| SUPPLIED INFORMATION |
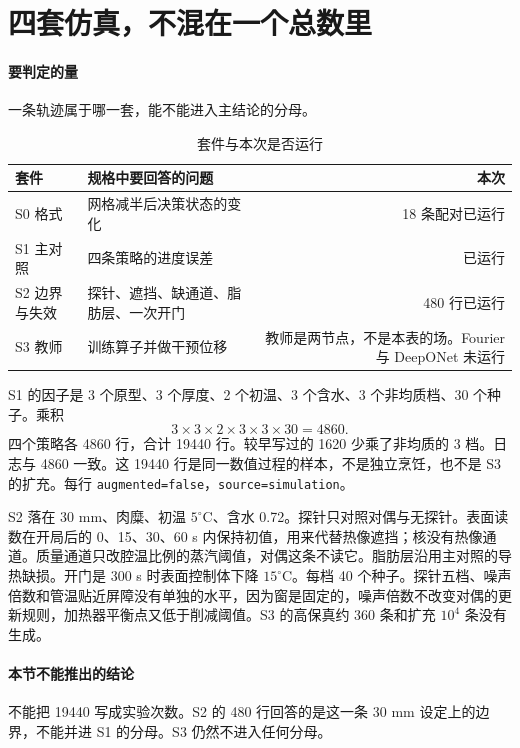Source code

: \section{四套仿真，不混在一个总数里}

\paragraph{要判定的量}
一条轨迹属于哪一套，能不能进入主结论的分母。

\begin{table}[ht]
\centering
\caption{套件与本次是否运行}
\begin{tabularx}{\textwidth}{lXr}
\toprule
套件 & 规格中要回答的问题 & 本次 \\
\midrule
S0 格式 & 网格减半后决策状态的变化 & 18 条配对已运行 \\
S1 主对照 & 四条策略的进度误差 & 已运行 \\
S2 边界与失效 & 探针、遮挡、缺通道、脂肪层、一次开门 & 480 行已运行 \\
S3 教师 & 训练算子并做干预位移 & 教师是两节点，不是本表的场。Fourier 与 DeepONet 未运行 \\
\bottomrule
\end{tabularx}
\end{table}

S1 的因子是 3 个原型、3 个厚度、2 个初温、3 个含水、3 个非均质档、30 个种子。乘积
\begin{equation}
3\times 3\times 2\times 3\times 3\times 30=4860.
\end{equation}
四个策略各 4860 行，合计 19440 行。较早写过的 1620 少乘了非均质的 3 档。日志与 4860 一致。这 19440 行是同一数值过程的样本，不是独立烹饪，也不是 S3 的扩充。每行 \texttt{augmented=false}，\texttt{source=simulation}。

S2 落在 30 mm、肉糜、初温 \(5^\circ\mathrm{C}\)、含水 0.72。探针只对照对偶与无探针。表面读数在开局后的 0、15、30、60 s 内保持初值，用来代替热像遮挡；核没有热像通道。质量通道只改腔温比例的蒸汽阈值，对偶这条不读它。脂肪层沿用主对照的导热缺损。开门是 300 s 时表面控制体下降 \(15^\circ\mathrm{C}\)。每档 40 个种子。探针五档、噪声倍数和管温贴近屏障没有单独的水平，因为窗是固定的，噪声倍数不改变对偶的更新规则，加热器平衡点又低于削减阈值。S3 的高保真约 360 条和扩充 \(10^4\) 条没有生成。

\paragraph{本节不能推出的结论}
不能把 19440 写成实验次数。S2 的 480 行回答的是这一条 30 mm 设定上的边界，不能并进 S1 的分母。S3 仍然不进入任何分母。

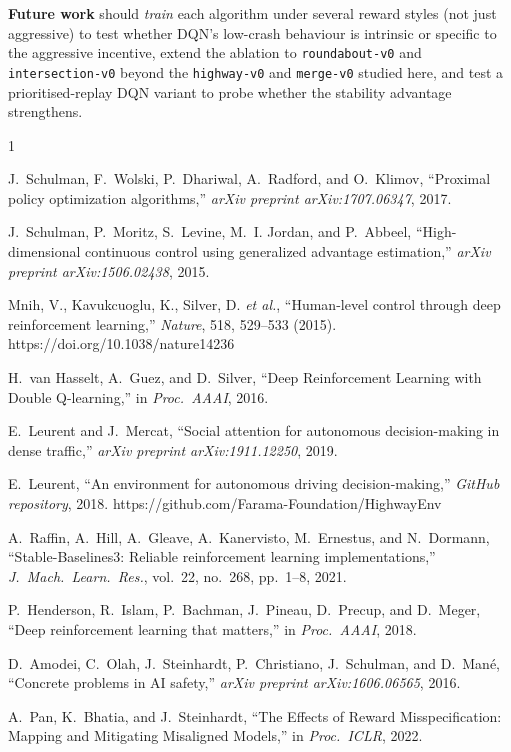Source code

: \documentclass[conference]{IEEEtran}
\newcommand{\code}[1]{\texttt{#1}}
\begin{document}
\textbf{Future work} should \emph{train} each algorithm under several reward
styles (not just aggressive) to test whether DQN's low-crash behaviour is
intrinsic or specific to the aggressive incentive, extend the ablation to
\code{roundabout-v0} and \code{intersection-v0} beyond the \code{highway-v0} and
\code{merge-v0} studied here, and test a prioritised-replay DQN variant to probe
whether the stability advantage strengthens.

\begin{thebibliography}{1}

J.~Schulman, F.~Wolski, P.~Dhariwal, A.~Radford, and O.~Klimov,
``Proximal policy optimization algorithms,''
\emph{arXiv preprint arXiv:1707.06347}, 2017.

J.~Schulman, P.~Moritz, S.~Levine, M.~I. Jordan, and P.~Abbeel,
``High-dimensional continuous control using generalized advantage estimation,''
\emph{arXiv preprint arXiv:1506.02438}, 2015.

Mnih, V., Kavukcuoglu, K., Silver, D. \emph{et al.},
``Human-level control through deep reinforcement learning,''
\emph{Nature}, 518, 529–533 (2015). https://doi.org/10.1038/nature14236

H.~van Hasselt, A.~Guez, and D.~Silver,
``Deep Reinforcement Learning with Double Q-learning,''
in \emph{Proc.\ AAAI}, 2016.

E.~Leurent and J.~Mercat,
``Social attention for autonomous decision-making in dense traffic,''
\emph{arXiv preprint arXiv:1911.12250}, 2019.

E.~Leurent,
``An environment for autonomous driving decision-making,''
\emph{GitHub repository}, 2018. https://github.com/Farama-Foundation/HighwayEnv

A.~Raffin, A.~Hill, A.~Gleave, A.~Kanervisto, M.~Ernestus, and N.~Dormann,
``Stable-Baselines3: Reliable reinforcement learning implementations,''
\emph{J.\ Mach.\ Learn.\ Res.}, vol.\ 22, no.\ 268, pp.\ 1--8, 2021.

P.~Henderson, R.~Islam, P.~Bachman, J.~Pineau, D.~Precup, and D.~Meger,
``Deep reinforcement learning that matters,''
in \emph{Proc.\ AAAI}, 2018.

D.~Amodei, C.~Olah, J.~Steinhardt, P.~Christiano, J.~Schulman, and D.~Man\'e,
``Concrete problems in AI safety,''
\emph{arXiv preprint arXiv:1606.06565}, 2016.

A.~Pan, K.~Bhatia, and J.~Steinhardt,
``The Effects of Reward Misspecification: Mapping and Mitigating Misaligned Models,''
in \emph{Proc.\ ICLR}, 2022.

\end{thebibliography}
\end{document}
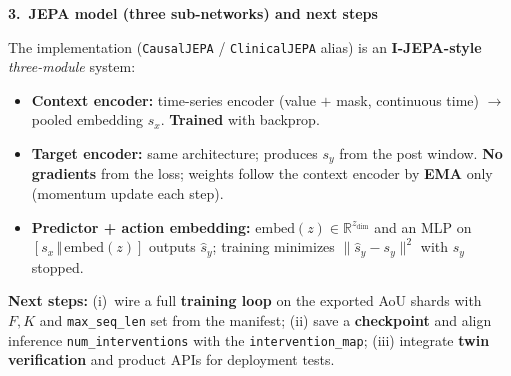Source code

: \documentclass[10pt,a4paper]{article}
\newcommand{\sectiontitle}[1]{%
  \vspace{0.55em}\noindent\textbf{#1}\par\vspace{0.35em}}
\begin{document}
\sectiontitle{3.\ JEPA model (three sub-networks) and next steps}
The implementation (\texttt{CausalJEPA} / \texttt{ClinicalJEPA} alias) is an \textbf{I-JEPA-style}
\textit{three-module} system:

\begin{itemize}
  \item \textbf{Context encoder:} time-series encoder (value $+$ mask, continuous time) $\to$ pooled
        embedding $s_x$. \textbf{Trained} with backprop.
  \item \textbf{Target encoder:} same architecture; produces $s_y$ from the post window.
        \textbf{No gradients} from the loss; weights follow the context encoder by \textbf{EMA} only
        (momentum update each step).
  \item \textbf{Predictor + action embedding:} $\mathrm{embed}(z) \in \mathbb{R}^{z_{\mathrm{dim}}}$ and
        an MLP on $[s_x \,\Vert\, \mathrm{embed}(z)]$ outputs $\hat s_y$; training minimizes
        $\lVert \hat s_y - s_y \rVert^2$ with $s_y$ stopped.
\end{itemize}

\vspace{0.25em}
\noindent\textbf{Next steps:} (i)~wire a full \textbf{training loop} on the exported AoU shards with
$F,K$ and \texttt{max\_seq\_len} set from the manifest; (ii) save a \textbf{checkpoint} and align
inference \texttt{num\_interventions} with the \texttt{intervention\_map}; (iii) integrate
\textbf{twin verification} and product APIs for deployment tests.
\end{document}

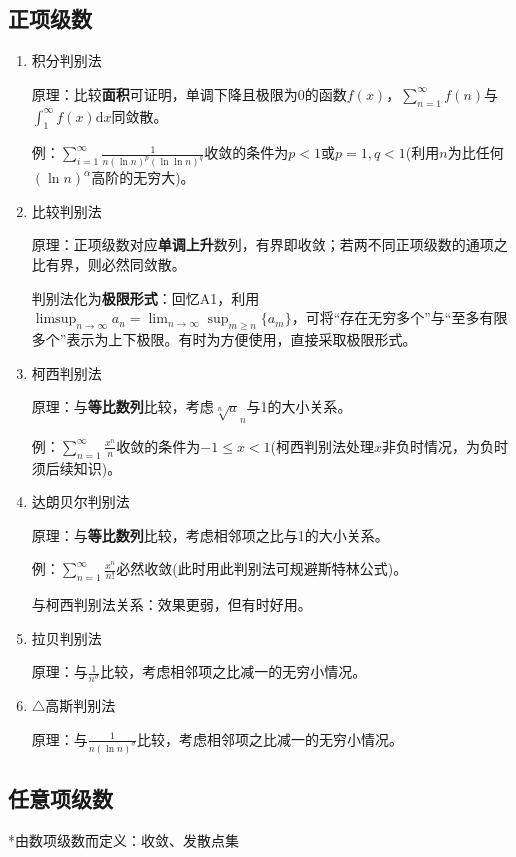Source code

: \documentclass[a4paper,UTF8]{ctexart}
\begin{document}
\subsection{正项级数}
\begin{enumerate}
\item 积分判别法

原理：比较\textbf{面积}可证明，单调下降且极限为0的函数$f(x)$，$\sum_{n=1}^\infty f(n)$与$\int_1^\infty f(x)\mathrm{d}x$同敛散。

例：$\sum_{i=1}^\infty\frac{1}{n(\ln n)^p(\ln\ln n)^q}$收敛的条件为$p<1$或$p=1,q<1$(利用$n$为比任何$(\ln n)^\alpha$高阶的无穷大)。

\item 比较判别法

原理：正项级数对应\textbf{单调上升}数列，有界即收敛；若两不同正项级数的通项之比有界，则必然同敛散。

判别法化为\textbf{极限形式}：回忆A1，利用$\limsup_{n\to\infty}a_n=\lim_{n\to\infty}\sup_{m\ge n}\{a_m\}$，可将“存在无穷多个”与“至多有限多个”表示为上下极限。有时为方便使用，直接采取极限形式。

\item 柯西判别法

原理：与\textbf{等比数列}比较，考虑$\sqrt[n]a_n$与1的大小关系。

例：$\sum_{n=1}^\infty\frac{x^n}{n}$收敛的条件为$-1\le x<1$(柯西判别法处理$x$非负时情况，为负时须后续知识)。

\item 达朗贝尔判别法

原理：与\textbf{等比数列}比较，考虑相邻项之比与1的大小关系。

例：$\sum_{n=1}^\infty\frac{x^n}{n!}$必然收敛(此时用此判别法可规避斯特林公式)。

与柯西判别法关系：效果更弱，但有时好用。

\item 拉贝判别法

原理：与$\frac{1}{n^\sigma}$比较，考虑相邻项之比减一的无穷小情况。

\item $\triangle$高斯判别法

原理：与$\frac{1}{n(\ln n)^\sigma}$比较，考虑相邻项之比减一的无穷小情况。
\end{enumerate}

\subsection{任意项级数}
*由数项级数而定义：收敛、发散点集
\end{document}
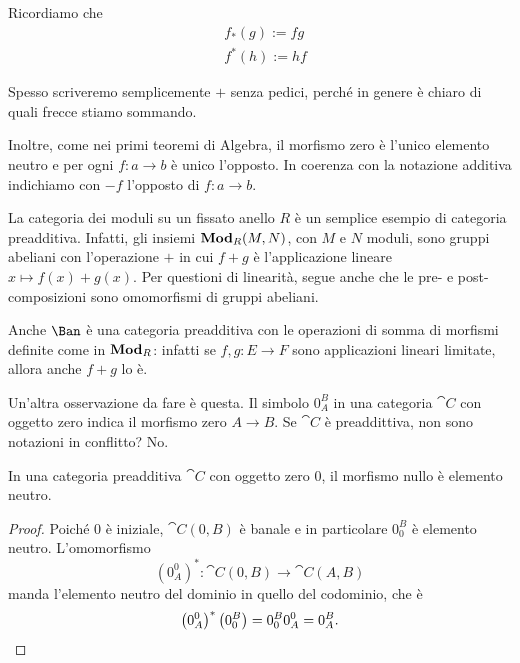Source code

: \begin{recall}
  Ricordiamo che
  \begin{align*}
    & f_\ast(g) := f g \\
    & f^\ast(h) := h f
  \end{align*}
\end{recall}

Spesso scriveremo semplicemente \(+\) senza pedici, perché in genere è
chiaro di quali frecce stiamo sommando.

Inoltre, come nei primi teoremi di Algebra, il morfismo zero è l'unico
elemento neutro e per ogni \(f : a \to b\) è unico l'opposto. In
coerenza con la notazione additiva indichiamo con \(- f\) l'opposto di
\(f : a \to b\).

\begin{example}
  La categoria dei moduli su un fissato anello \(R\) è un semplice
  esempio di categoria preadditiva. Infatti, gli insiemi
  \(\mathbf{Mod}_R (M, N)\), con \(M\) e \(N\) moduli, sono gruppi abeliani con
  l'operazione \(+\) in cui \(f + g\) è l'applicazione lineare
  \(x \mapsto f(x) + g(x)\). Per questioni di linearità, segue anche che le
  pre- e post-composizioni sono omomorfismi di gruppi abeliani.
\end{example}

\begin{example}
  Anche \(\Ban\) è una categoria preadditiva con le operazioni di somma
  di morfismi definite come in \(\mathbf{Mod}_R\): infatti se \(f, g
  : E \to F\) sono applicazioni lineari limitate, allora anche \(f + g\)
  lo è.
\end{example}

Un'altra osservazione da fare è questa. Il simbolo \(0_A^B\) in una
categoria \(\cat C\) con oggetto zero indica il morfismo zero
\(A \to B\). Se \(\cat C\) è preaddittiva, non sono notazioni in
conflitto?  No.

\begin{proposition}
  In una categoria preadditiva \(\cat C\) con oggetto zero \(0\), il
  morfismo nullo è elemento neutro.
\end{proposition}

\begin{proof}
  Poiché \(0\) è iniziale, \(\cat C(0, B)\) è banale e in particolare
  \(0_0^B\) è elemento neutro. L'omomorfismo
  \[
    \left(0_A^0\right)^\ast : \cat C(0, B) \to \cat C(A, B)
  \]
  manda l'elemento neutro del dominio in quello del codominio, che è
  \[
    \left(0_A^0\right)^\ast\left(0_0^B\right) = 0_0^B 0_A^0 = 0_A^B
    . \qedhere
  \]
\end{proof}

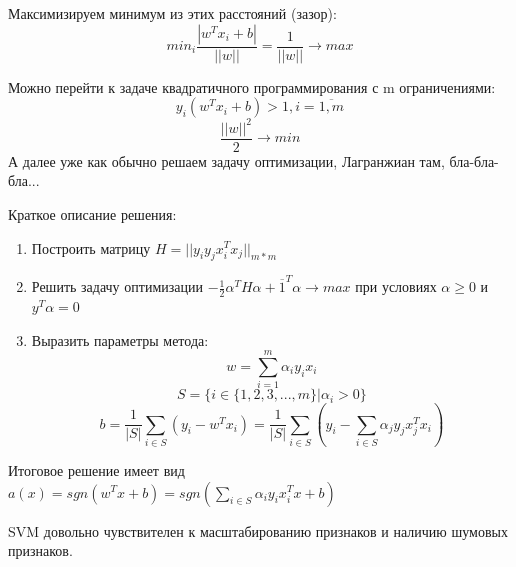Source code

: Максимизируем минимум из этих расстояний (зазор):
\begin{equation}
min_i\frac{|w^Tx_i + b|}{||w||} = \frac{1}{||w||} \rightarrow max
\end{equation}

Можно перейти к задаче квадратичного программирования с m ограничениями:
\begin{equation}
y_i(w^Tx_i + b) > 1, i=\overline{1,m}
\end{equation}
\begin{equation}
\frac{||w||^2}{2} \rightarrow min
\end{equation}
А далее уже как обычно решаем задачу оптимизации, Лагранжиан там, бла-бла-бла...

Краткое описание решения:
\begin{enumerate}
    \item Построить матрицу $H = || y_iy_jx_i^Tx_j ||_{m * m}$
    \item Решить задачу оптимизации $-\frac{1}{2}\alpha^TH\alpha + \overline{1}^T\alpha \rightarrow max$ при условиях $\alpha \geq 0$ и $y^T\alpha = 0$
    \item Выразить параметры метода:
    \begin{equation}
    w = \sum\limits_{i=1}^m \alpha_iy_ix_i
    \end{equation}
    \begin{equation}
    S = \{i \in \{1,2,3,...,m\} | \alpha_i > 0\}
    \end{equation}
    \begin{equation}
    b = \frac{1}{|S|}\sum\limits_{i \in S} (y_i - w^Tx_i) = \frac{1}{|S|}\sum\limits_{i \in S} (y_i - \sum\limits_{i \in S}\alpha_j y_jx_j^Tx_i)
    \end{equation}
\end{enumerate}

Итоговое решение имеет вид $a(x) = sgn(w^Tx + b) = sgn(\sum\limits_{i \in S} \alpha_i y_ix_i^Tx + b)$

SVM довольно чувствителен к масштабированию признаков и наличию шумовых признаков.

| WHAT NEEDS TO BE DONE |
Restate word for word only the lines from where the entries begin through the one with "whether the stability advantage strengthens."; omit the pictures.

| WRITTEN ANSWER |
Source code

: \section{四套仿真，不混在一个总数里}

\paragraph{要判定的量}
一条轨迹属于哪一套，能不能进入主结论的分母。

\begin{table}[ht]
\centering
\caption{套件与本次是否运行}
\begin{tabularx}{\textwidth}{lXr}
\toprule
套件 & 规格中要回答的问题 & 本次 \\
\midrule
S0 格式 & 网格减半后决策状态的变化 & 18 条配对已运行 \\
S1 主对照 & 四条策略的进度误差 & 已运行 \\
S2 边界与失效 & 探针、遮挡、缺通道、脂肪层、一次开门 & 480 行已运行 \\
S3 教师 & 训练算子并做干预位移 & 教师是两节点，不是本表的场。Fourier 与 DeepONet 未运行 \\
\bottomrule
\end{tabularx}
\end{table}

S1 的因子是 3 个原型、3 个厚度、2 个初温、3 个含水、3 个非均质档、30 个种子。乘积
\begin{equation}
3\times 3\times 2\times 3\times 3\times 30=4860.
\end{equation}
四个策略各 4860 行，合计 19440 行。较早写过的 1620 少乘了非均质的 3 档。日志与 4860 一致。这 19440 行是同一数值过程的样本，不是独立烹饪，也不是 S3 的扩充。每行 \texttt{augmented=false}，\texttt{source=simulation}。

S2 落在 30 mm、肉糜、初温 \(5^\circ\mathrm{C}\)、含水 0.72。探针只对照对偶与无探针。表面读数在开局后的 0、15、30、60 s 内保持初值，用来代替热像遮挡；核没有热像通道。质量通道只改腔温比例的蒸汽阈值，对偶这条不读它。脂肪层沿用主对照的导热缺损。开门是 300 s 时表面控制体下降 \(15^\circ\mathrm{C}\)。每档 40 个种子。探针五档、噪声倍数和管温贴近屏障没有单独的水平，因为窗是固定的，噪声倍数不改变对偶的更新规则，加热器平衡点又低于削减阈值。S3 的高保真约 360 条和扩充 \(10^4\) 条没有生成。

\paragraph{本节不能推出的结论}
不能把 19440 写成实验次数。S2 的 480 行回答的是这一条 30 mm 设定上的边界，不能并进 S1 的分母。S3 仍然不进入任何分母。

Source code

: \documentclass[conference]{IEEEtran}
\newcommand{\code}[1]{\texttt{#1}}
\begin{document}
\textbf{Future work} should \emph{train} each algorithm under several reward
styles (not just aggressive) to test whether DQN's low-crash behaviour is
intrinsic or specific to the aggressive incentive, extend the ablation to
\code{roundabout-v0} and \code{intersection-v0} beyond the \code{highway-v0} and
\code{merge-v0} studied here, and test a prioritised-replay DQN variant to probe
whether the stability advantage strengthens.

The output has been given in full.